This is taken from a Bittman article in the NYT which promotes frittatas with a higher ratio of vegetables to egg than is customary. The recipe is exemplifies just one combination of vegetables - many others are possible. He also suggests adding parmesan for a touch of “luxury”.
Put olive oil in a skillet (preferably nonstick or well-seasoned cast iron) and turn heat to medium.When fat is hot, add onion, if using, and cook, sprinkling with salt and pepper, until it is soft, 3 to 5 minutes.
Add vegetables, raise heat and cook, stirring occasionally until they soften, from a couple of minutes for greens to 15 minutes for sliced potatoes.
Adjust heat so vegetables brown a little without scorching. (With precooked vegetables, just add them to onions and stir before proceeding.)

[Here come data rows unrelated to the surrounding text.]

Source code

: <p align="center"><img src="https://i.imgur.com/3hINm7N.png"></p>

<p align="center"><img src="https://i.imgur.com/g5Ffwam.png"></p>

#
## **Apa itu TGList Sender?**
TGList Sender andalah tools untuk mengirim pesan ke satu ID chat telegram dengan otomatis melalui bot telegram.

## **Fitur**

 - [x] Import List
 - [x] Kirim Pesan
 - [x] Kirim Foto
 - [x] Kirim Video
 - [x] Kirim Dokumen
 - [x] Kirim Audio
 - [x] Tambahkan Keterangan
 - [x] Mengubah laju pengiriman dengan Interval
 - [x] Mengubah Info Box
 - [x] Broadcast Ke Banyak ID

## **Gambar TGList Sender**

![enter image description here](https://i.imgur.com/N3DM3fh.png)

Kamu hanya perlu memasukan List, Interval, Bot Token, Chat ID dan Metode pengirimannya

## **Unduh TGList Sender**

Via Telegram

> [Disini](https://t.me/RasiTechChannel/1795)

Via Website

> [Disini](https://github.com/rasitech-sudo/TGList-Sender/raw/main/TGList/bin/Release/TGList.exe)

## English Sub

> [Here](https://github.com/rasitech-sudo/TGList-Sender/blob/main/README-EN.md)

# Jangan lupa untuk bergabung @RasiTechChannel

When vegetables are nearly done, turn heat to low and add herb. Cook, stirring occasionally, until vegetables are tender.
Pour over vegetables, distributing them evenly.
Meanwhile, beat eggs with some salt and pepper, along with cheese if you are using it.
Cook, undisturbed, until eggs are barely set, 10 minutes or so; run pan under grill for a minute or 2 if top does not set.
Cut frittata into wedges and serve hot, warm or at room temperature.